In all embedding cases, the idea is to represent data in a continuous vector space where meaningful relationships are preserved. The training process involves adjusting the parameters of the model to minimize the difference between predicted and actual values based on the chosen objective function. Once trained, the embeddings can be used for various downstream tasks.
Real-world examples of embedding
Embeddings are widely used in various real-world applications across different domains. Examples include:
Natural Language Processing (NLP)
Word embeddings in sentiment analysis: Word embeddings like Word2Vec or GloVe are used to represent words in a continuous vector space. Sentiment analysis models can leverage these embeddings to understand and classify the sentiment of a piece of text.
BERT for question answering: BERT embeddings are used in question-answering systems.
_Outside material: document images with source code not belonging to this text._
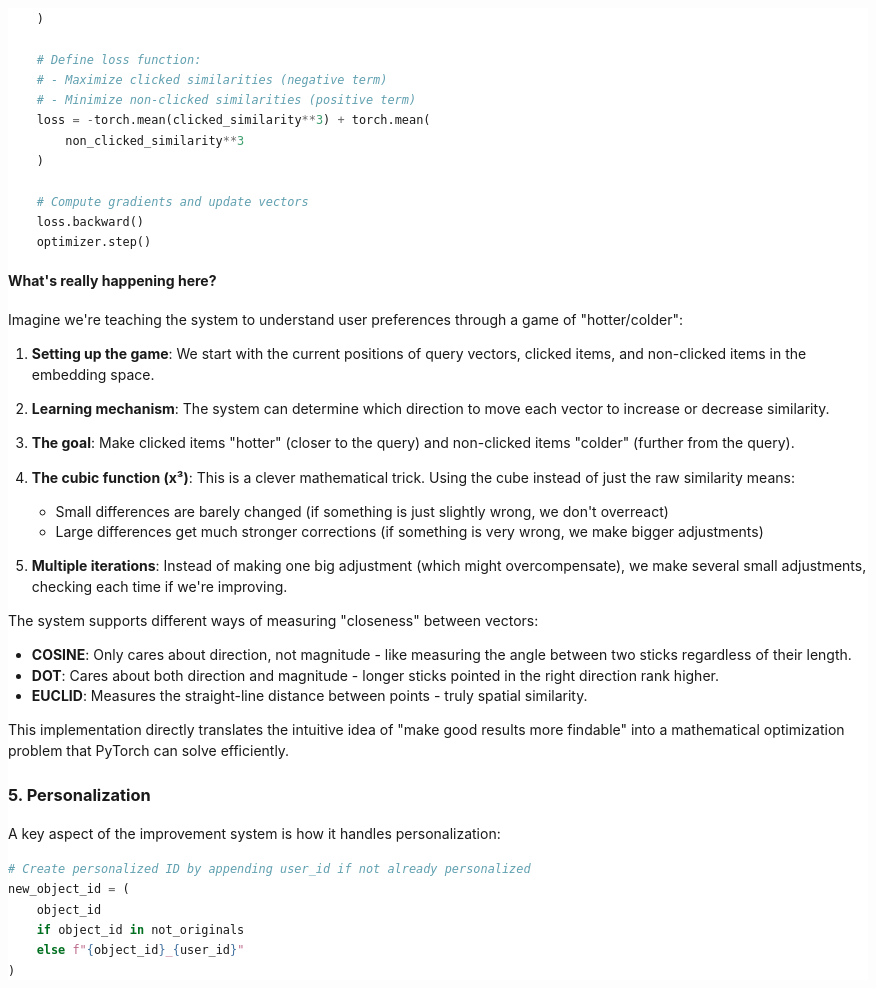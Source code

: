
 ```python
    )
    
    # Define loss function:
    # - Maximize clicked similarities (negative term)
    # - Minimize non-clicked similarities (positive term)
    loss = -torch.mean(clicked_similarity**3) + torch.mean(
        non_clicked_similarity**3
    )
    
    # Compute gradients and update vectors
    loss.backward()
    optimizer.step()
```

#### What's really happening here?

Imagine we're teaching the system to understand user preferences through a game of "hotter/colder":

1. **Setting up the game**: We start with the current positions of query vectors, clicked items, and non-clicked items in the embedding space.

2. **Learning mechanism**: The system can determine which direction to move each vector to increase or decrease similarity.

3. **The goal**: Make clicked items "hotter" (closer to the query) and non-clicked items "colder" (further from the query).

4. **The cubic function (x³)**: This is a clever mathematical trick. Using the cube instead of just the raw similarity means:
   - Small differences are barely changed (if something is just slightly wrong, we don't overreact)
   - Large differences get much stronger corrections (if something is very wrong, we make bigger adjustments)

5. **Multiple iterations**: Instead of making one big adjustment (which might overcompensate), we make several small adjustments, checking each time if we're improving.

The system supports different ways of measuring "closeness" between vectors:

- **COSINE**: Only cares about direction, not magnitude - like measuring the angle between two sticks regardless of their length.
- **DOT**: Cares about both direction and magnitude - longer sticks pointed in the right direction rank higher.
- **EUCLID**: Measures the straight-line distance between points - truly spatial similarity.

This implementation directly translates the intuitive idea of "make good results more findable" into a mathematical optimization problem that PyTorch can solve efficiently.

### 5. Personalization

A key aspect of the improvement system is how it handles personalization:

```python
# Create personalized ID by appending user_id if not already personalized
new_object_id = (
    object_id
    if object_id in not_originals
    else f"{object_id}_{user_id}"
)
```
The model can understand the context of the question and the document to extract relevant information.
Text similarity with Doc2Vec: Doc2Vec embeddings are applied in tasks like finding similar documents. Document embeddings are compared to measure semantic similarity between documents.
Computer vision
Image classification with CNNs: CNNs, such as VGG or ResNet, are employed for image classification tasks. The final layer or intermediate layers' features can serve as image embeddings.
Image retrieval using CLIP: The CLIP model learns joint embeddings for images and text. This enables applications like image retrieval based on natural language queries.
Facial recognition with FaceNet: FaceNet creates embeddings for faces that can be used for facial recognition. These embeddings are often used to measure the similarity between different faces.
Recommender systems
Collaborative filtering with embeddings: Embeddings are used to represent users and items in collaborative filtering models. Matrix factorization methods leverage these embeddings to make personalized recommendations.
Product recommendations with word embeddings: In e-commerce, product descriptions or reviews can be embedded using word embeddings. Similar products can be recommended based on the semantic similarity of their embeddings.
Cross-modal applications
Multimodal translation with MUSE: MUSE (Multilingual Universal Sentence Encoder) enables cross-lingual and cross-modal understanding. It can be used for tasks like translating text between languages or connecting images with corresponding descriptions.
Cross-modal search using joint embeddings: Joint embeddings are learned for different modalities, such as images and text. This allows for cross-modal search, where a query in one modality retrieves results in another modality.
Anomaly detection
Network anomaly detection with graph embeddings: Embeddings of network nodes can be used to detect anomalies. Changes in the embedding space might indicate unusual behavior.
Fraud detection with transaction embeddings: Embeddings of transaction data can help identify patterns associated with fraudulent activities. Unusual embeddings may indicate potentially fraudulent transactions.